As a result, London wheat futures opened the week with highs that were £5.05/t up on the day before closing up £0.25/t. MATIF wheat futures followed a similar pattern - up €7.25/t at the start of the day, closing up €0.25/t. Conversely, Chicago Board of Trade (CBOT) futures traded in a $0.34/t range during the day and closed at $0.06/t.
It's been a bullish month on the whole. London wheat futures were £180/t on the 31st May 2023 and rallied through June to reach a high of £212.50/t yesterday, 29th June. This is an increase of £32.50 over five weeks and the market awaits to see if values have now reached their peak.
On Tuesday 27th June, London wheat futures closed £8.25/t down on the day and MATIF wheat futures €10.25 down on the day.
The selloff continued as London wheat futures closed a further £2.55/t down and MATIF wheat futures €5/t down on Wednesday. This brought MATIF futures close to their lowest point in three weeks. CBOT futures closed at around £11/t down last night, which is equivalent to around $0.40 a bushel.
The weather premium continues to shed with several key bearish points making the headlines this week.
Russia continues to offer 12.5% wheat at $235/t FOB, which undercuts the EU market by £25-30/t. It remains to be seen whether this discount will be enough to encourage buyers to choose Russian wheat over wheat of German or French origin, considering the volatility present in Russia at this time.
The Black Sea grain corridor export deal is set to end in mid-July and it is anticipated that Russia will reject any further extension. While Russian wheat is currently selling at a discount, Russia is forecast to be 17% down on production this year, which may impact prices if yields drop, especially as quality issues are being reported.

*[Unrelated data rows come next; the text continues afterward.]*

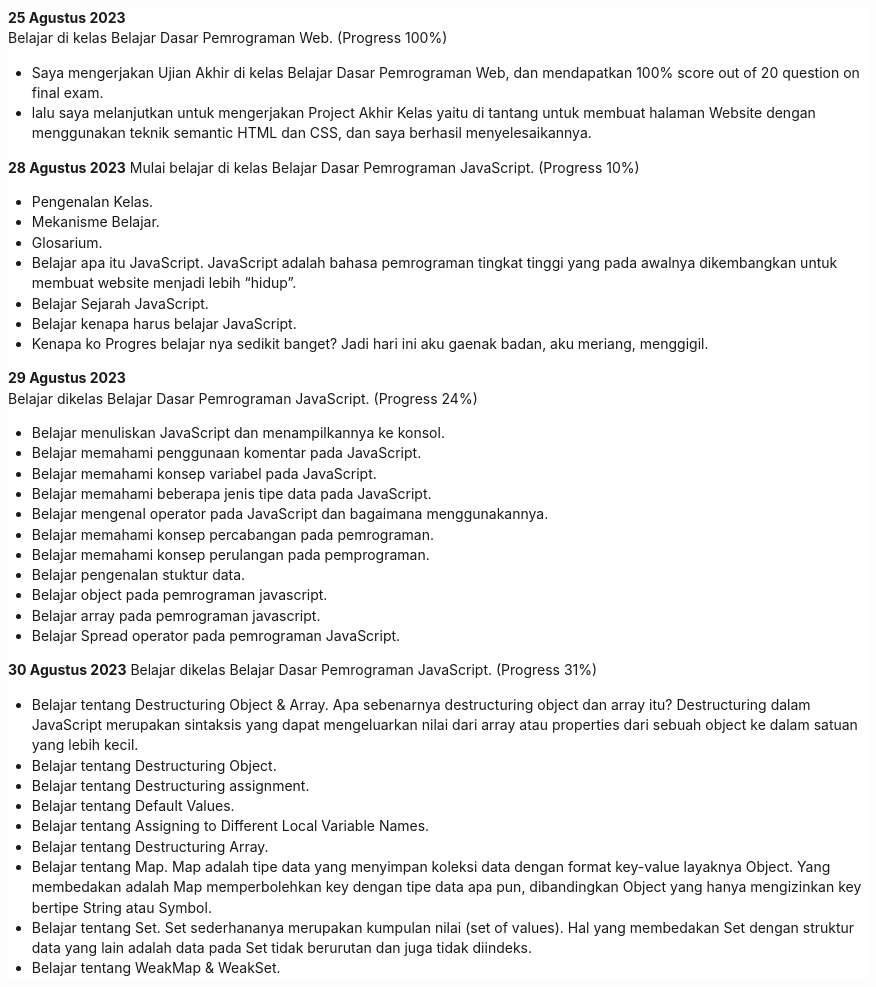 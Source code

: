 
**25 Agustus 2023**  
Belajar di kelas Belajar Dasar Pemrograman Web. (Progress 100%)
* Saya mengerjakan Ujian Akhir di kelas Belajar Dasar Pemrograman Web, dan mendapatkan 100% score out of 20 question on final exam.
* lalu saya melanjutkan untuk mengerjakan Project Akhir Kelas yaitu di tantang untuk membuat halaman Website dengan menggunakan teknik semantic HTML dan CSS, dan saya berhasil menyelesaikannya.


**28 Agustus 2023**
Mulai belajar di kelas Belajar Dasar Pemrograman JavaScript. (Progress 10%)
* Pengenalan Kelas.
* Mekanisme Belajar.
* Glosarium.
* Belajar apa itu JavaScript. JavaScript adalah bahasa pemrograman tingkat tinggi yang pada awalnya dikembangkan untuk membuat website menjadi lebih “hidup”.
* Belajar Sejarah JavaScript.
* Belajar kenapa harus belajar JavaScript.
* Kenapa ko Progres belajar nya sedikit banget? Jadi hari ini aku gaenak badan, aku meriang, menggigil.


**29 Agustus 2023**  
Belajar dikelas Belajar Dasar Pemrograman JavaScript. (Progress 24%)
* Belajar menuliskan JavaScript dan menampilkannya ke konsol.
* Belajar memahami penggunaan komentar pada JavaScript.
* Belajar memahami konsep variabel pada JavaScript.
* Belajar memahami beberapa jenis tipe data  pada JavaScript.
* Belajar mengenal operator pada JavaScript dan bagaimana menggunakannya.
* Belajar memahami konsep percabangan pada pemrograman.
* Belajar memahami konsep perulangan pada pemprograman.
* Belajar pengenalan stuktur data.
* Belajar object pada pemrograman javascript.
* Belajar array pada pemrograman javascript.
* Belajar Spread operator pada pemrograman JavaScript.


**30 Agustus 2023**
Belajar dikelas Belajar Dasar Pemrograman JavaScript. (Progress 31%)
* Belajar tentang Destructuring Object & Array. Apa sebenarnya destructuring object dan array itu? Destructuring dalam JavaScript merupakan sintaksis yang dapat mengeluarkan nilai dari array atau properties dari sebuah object ke dalam satuan yang lebih kecil.
* Belajar tentang Destructuring Object.
* Belajar tentang Destructuring assignment.
* Belajar tentang Default Values.
* Belajar tentang Assigning to Different Local Variable Names.
* Belajar tentang Destructuring Array.
* Belajar tentang Map. Map adalah tipe data yang menyimpan koleksi data dengan format key-value layaknya Object. Yang membedakan adalah Map memperbolehkan key dengan tipe data apa pun, dibandingkan Object yang hanya mengizinkan key bertipe String atau Symbol.
* Belajar tentang Set. Set sederhananya merupakan kumpulan nilai (set of values). Hal yang membedakan Set dengan struktur data yang lain adalah data pada Set tidak berurutan dan juga tidak diindeks.
* Belajar tentang WeakMap & WeakSet.

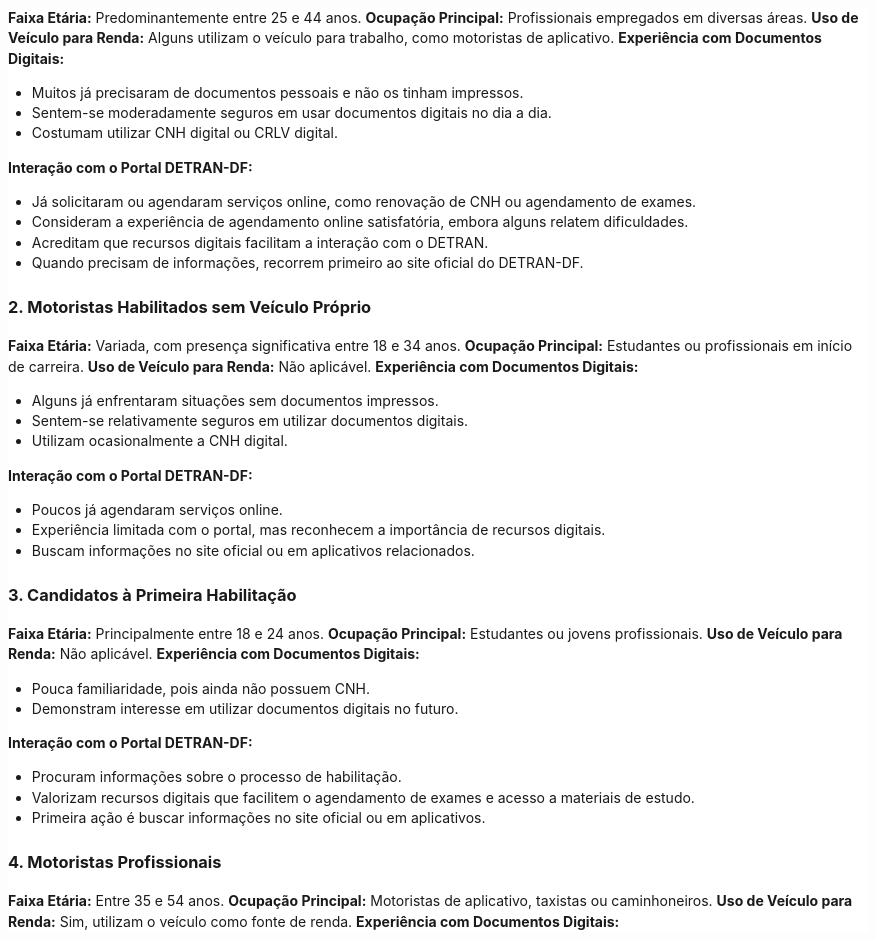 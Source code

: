 __Faixa Etária:__ Predominantemente entre 25 e 44 anos.
__Ocupação Principal:__ Profissionais empregados em diversas áreas.
__Uso de Veículo para Renda:__ Alguns utilizam o veículo para trabalho, como motoristas de aplicativo.
__Experiência com Documentos Digitais:__

- Muitos já precisaram de documentos pessoais e não os tinham impressos.
- Sentem-se moderadamente seguros em usar documentos digitais no dia a dia.
- Costumam utilizar CNH digital ou CRLV digital.

__Interação com o Portal DETRAN-DF:__

- Já solicitaram ou agendaram serviços online, como renovação de CNH ou agendamento de exames.
- Consideram a experiência de agendamento online satisfatória, embora alguns relatem dificuldades.
- Acreditam que recursos digitais facilitam a interação com o DETRAN.
- Quando precisam de informações, recorrem primeiro ao site oficial do DETRAN-DF.

### __2. Motoristas Habilitados sem Veículo Próprio__

__Faixa Etária:__ Variada, com presença significativa entre 18 e 34 anos.
__Ocupação Principal:__ Estudantes ou profissionais em início de carreira.
__Uso de Veículo para Renda:__ Não aplicável.
__Experiência com Documentos Digitais:__
    
- Alguns já enfrentaram situações sem documentos impressos.
- Sentem-se relativamente seguros em utilizar documentos digitais.
- Utilizam ocasionalmente a CNH digital.
    
__Interação com o Portal DETRAN-DF:__

- Poucos já agendaram serviços online.
- Experiência limitada com o portal, mas reconhecem a importância de recursos digitais.
- Buscam informações no site oficial ou em aplicativos relacionados.

### __3. Candidatos à Primeira Habilitação__

__Faixa Etária:__ Principalmente entre 18 e 24 anos.
__Ocupação Principal:__ Estudantes ou jovens profissionais.
__Uso de Veículo para Renda:__ Não aplicável.
__Experiência com Documentos Digitais:__

- Pouca familiaridade, pois ainda não possuem CNH.
- Demonstram interesse em utilizar documentos digitais no futuro.

__Interação com o Portal DETRAN-DF:__
        
- Procuram informações sobre o processo de habilitação.
- Valorizam recursos digitais que facilitem o agendamento de exames e acesso a materiais de estudo.
- Primeira ação é buscar informações no site oficial ou em aplicativos.

### __4. Motoristas Profissionais__

__Faixa Etária:__ Entre 35 e 54 anos.
__Ocupação Principal:__ Motoristas de aplicativo, taxistas ou caminhoneiros.
__Uso de Veículo para Renda:__ Sim, utilizam o veículo como fonte de renda.
__Experiência com Documentos Digitais:__
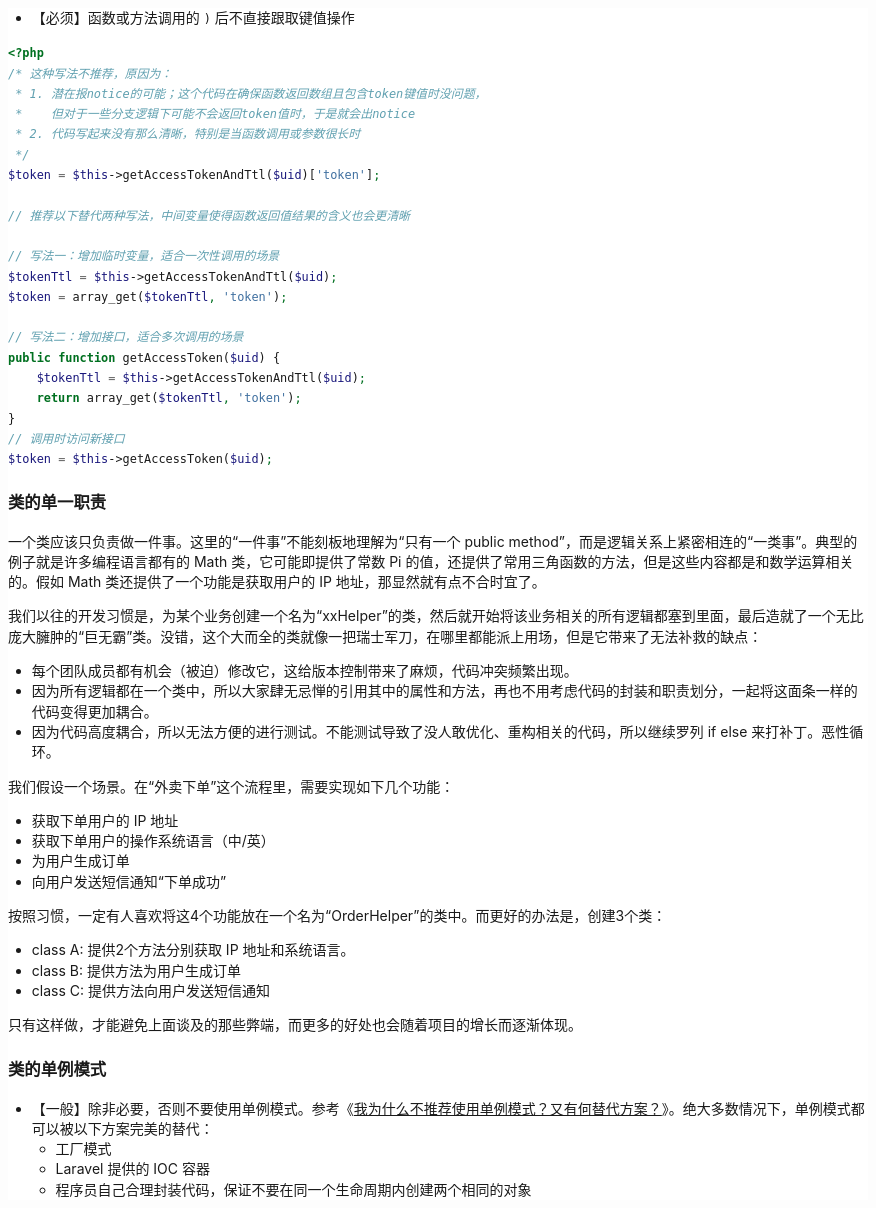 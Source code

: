 - 【必须】函数或方法调用的 `)` 后不直接跟取键值操作

```php
<?php
/* 这种写法不推荐，原因为：
 * 1. 潜在报notice的可能；这个代码在确保函数返回数组且包含token键值时没问题，
 *    但对于一些分支逻辑下可能不会返回token值时，于是就会出notice
 * 2. 代码写起来没有那么清晰，特别是当函数调用或参数很长时
 */
$token = $this->getAccessTokenAndTtl($uid)['token'];

// 推荐以下替代两种写法，中间变量使得函数返回值结果的含义也会更清晰

// 写法一：增加临时变量，适合一次性调用的场景
$tokenTtl = $this->getAccessTokenAndTtl($uid);
$token = array_get($tokenTtl, 'token');

// 写法二：增加接口，适合多次调用的场景
public function getAccessToken($uid) {
    $tokenTtl = $this->getAccessTokenAndTtl($uid);
    return array_get($tokenTtl, 'token');
}
// 调用时访问新接口
$token = $this->getAccessToken($uid);
```

### 类的单一职责

一个类应该只负责做一件事。这里的“一件事”不能刻板地理解为“只有一个 public method”，而是逻辑关系上紧密相连的“一类事”。典型的例子就是许多编程语言都有的 Math 类，它可能即提供了常数 Pi 的值，还提供了常用三角函数的方法，但是这些内容都是和数学运算相关的。假如 Math 类还提供了一个功能是获取用户的 IP 地址，那显然就有点不合时宜了。

我们以往的开发习惯是，为某个业务创建一个名为“xxHelper”的类，然后就开始将该业务相关的所有逻辑都塞到里面，最后造就了一个无比庞大臃肿的“巨无霸”类。没错，这个大而全的类就像一把瑞士军刀，在哪里都能派上用场，但是它带来了无法补救的缺点：

- 每个团队成员都有机会（被迫）修改它，这给版本控制带来了麻烦，代码冲突频繁出现。
- 因为所有逻辑都在一个类中，所以大家肆无忌惮的引用其中的属性和方法，再也不用考虑代码的封装和职责划分，一起将这面条一样的代码变得更加耦合。
- 因为代码高度耦合，所以无法方便的进行测试。不能测试导致了没人敢优化、重构相关的代码，所以继续罗列 if else 来打补丁。恶性循环。

我们假设一个场景。在“外卖下单”这个流程里，需要实现如下几个功能：

- 获取下单用户的 IP 地址
- 获取下单用户的操作系统语言（中/英）
- 为用户生成订单
- 向用户发送短信通知“下单成功”

按照习惯，一定有人喜欢将这4个功能放在一个名为“OrderHelper”的类中。而更好的办法是，创建3个类：

- class A: 提供2个方法分别获取 IP 地址和系统语言。
- class B: 提供方法为用户生成订单
- class C: 提供方法向用户发送短信通知

只有这样做，才能避免上面谈及的那些弊端，而更多的好处也会随着项目的增长而逐渐体现。

### 类的单例模式
- 【一般】除非必要，否则不要使用单例模式。参考《[我为什么不推荐使用单例模式？又有何替代方案？](https://blog.csdn.net/liyf2/article/details/108944916)》。绝大多数情况下，单例模式都可以被以下方案完美的替代：
  - 工厂模式
  - Laravel 提供的 IOC 容器
  - 程序员自己合理封装代码，保证不要在同一个生命周期内创建两个相同的对象
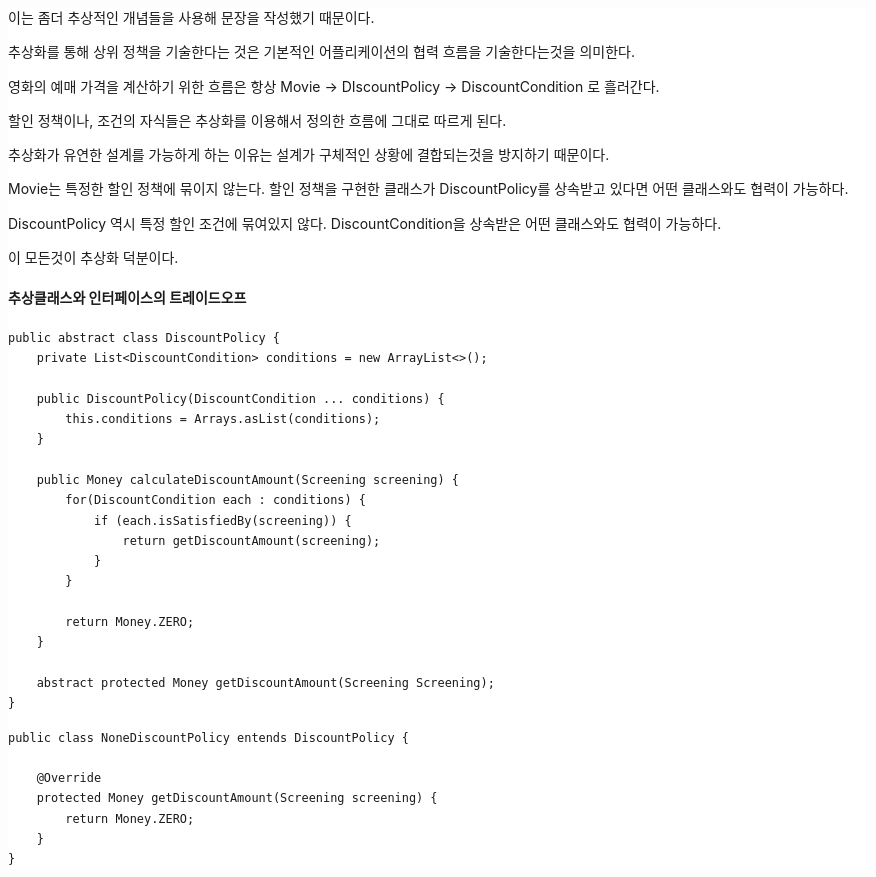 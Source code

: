 이는 좀더 추상적인 개념들을 사용해 문장을 작성했기 때문이다.

&#x20;

추상화를 통해 상위 정책을 기술한다는 것은 기본적인 어플리케이션의 협력 흐름을 기술한다는것을 의미한다.

영화의 예매 가격을 계산하기 위한 흐름은 항상 Movie -> DIscountPolicy -> DiscountCondition 로 흘러간다.

할인 정책이나, 조건의 자식들은 추상화를 이용해서 정의한 흐름에 그대로 따르게 된다.

&#x20;

추상화가 유연한 설계를 가능하게 하는 이유는 설계가 구체적인 상황에 결합되는것을 방지하기 때문이다.

Movie는 특정한 할인 정책에 묶이지 않는다. 할인 정책을 구현한 클래스가 DiscountPolicy를 상속받고 있다면 어떤 클래스와도 협력이 가능하다.

&#x20;

DiscountPolicy 역시 특정 할인 조건에 묶여있지 않다. DiscountCondition을 상속받은 어떤 클래스와도 협력이 가능하다.

이 모든것이 추상화 덕분이다.

&#x20;

#### 추상클래스와 인터페이스의 트레이드오프

```
public abstract class DiscountPolicy {
    private List<DiscountCondition> conditions = new ArrayList<>();

    public DiscountPolicy(DiscountCondition ... conditions) {
        this.conditions = Arrays.asList(conditions);
    }

    public Money calculateDiscountAmount(Screening screening) {
        for(DiscountCondition each : conditions) {
            if (each.isSatisfiedBy(screening)) {
                return getDiscountAmount(screening);
            }
        }

        return Money.ZERO;
    }

    abstract protected Money getDiscountAmount(Screening Screening);
}
```

```
public class NoneDiscountPolicy entends DiscountPolicy {

    @Override
    protected Money getDiscountAmount(Screening screening) {
    	return Money.ZERO;
    }
}
```
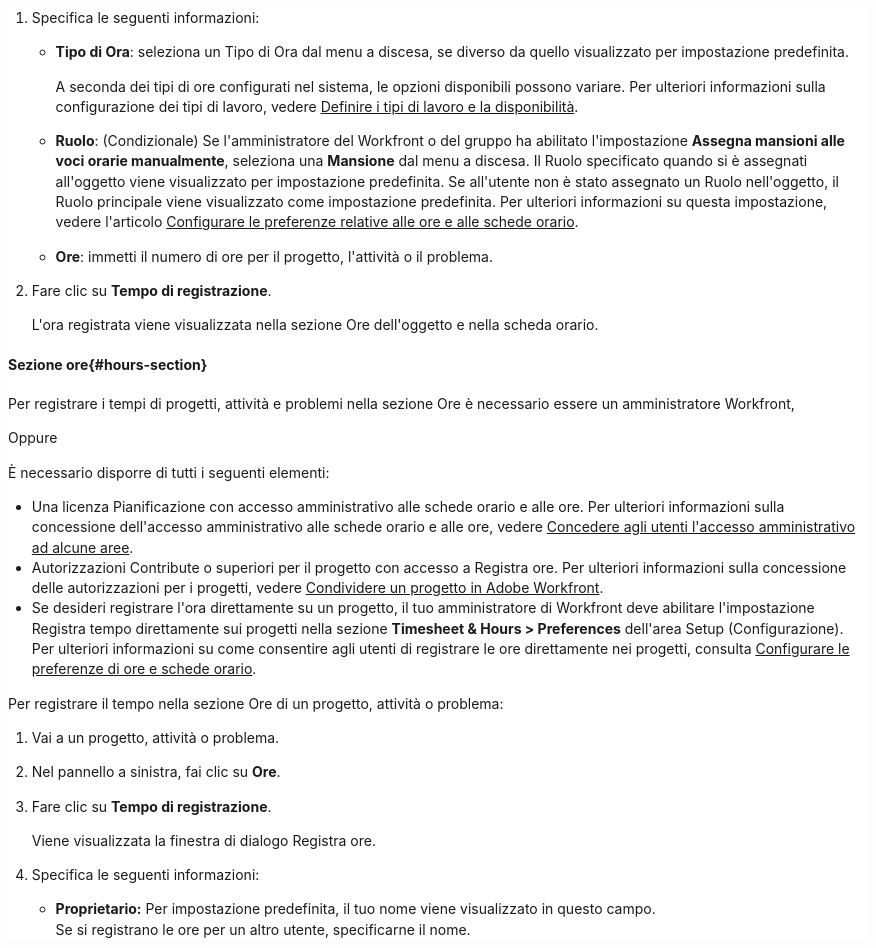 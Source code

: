1. Specifica le seguenti informazioni:

   * **Tipo di Ora**: seleziona un Tipo di Ora dal menu a discesa, se diverso da quello visualizzato per impostazione predefinita.

     A seconda dei tipi di ore configurati nel sistema, le opzioni disponibili possono variare. Per ulteriori informazioni sulla configurazione dei tipi di lavoro, vedere [Definire i tipi di lavoro e la disponibilità](../../timesheets/create-and-manage-timesheets/define-hour-types-and-availability.md).

   * **Ruolo**: (Condizionale) Se l&#39;amministratore del Workfront o del gruppo ha abilitato l&#39;impostazione **Assegna mansioni alle voci orarie manualmente**, seleziona una **Mansione** dal menu a discesa. Il Ruolo specificato quando si è assegnati all&#39;oggetto viene visualizzato per impostazione predefinita. Se all&#39;utente non è stato assegnato un Ruolo nell&#39;oggetto, il Ruolo principale viene visualizzato come impostazione predefinita. Per ulteriori informazioni su questa impostazione, vedere l&#39;articolo [Configurare le preferenze relative alle ore e alle schede orario](../../administration-and-setup/set-up-workfront/configure-timesheets-schedules/timesheet-and-hour-preferences.md).

   * **Ore**: immetti il numero di ore per il progetto, l&#39;attività o il problema.

1. Fare clic su **Tempo di registrazione**.

   L&#39;ora registrata viene visualizzata nella sezione Ore dell&#39;oggetto e nella scheda orario.

#### Sezione ore{#hours-section}

Per registrare i tempi di progetti, attività e problemi nella sezione Ore è necessario essere un amministratore Workfront,

Oppure

È necessario disporre di tutti i seguenti elementi:

* Una licenza Pianificazione con accesso amministrativo alle schede orario e alle ore. Per ulteriori informazioni sulla concessione dell&#39;accesso amministrativo alle schede orario e alle ore, vedere [Concedere agli utenti l&#39;accesso amministrativo ad alcune aree](../../administration-and-setup/add-users/configure-and-grant-access/grant-users-admin-access-certain-areas.md).
* Autorizzazioni Contribute o superiori per il progetto con accesso a Registra ore. Per ulteriori informazioni sulla concessione delle autorizzazioni per i progetti, vedere [Condividere un progetto in Adobe Workfront](../../workfront-basics/grant-and-request-access-to-objects/share-a-project.md).
* Se desideri registrare l&#39;ora direttamente su un progetto, il tuo amministratore di Workfront deve abilitare l&#39;impostazione Registra tempo direttamente sui progetti nella sezione **Timesheet &amp; Hours > Preferences** dell&#39;area Setup (Configurazione). Per ulteriori informazioni su come consentire agli utenti di registrare le ore direttamente nei progetti, consulta [Configurare le preferenze di ore e schede orario](../../administration-and-setup/set-up-workfront/configure-timesheets-schedules/timesheet-and-hour-preferences.md).

Per registrare il tempo nella sezione Ore di un progetto, attività o problema:

1. Vai a un progetto, attività o problema.
1. Nel pannello a sinistra, fai clic su **Ore**.
1. Fare clic su **Tempo di registrazione**.

   Viene visualizzata la finestra di dialogo Registra ore.

1. Specifica le seguenti informazioni:

   * **Proprietario:** Per impostazione predefinita, il tuo nome viene visualizzato in questo campo.\
     Se si registrano le ore per un altro utente, specificarne il nome.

An increase in the cost of Russian-origin wheat would help alleviate some of the current pressures on offers from Northern Europe.
The United States Department of Agriculture (USDA) predicts an 85-million-tonne crop for Russia, while Russian estimates are lower at 78 million tonnes. As Russia's total carryover from the 2022-23 crop is uncertain, it is difficult for the market to estimate Russia's new season supply and demand requirements.
Morocco has confirmed it will subsidise imports in order to secure the 2.5 million tonnes of milling wheat it requires for July-September delivery. Moroccan millers are wary of purchasing Russian-origin wheat in light of the execution risks in doing so. To put this into perspective, Russian 12.5% wheat is currently priced equivalently to Romanian feed wheat – but Romanian wheat does not carry the same execution risk.
According to recent figures from StatsCan, the Canadian wheat crop is at a 22-year high at 26.9 million acres. Meanwhile, the Ukrainian Agrarian Association has reported it expects a 24-million-tonne crop – seven million tonnes higher than the 17-million-tonne government estimate.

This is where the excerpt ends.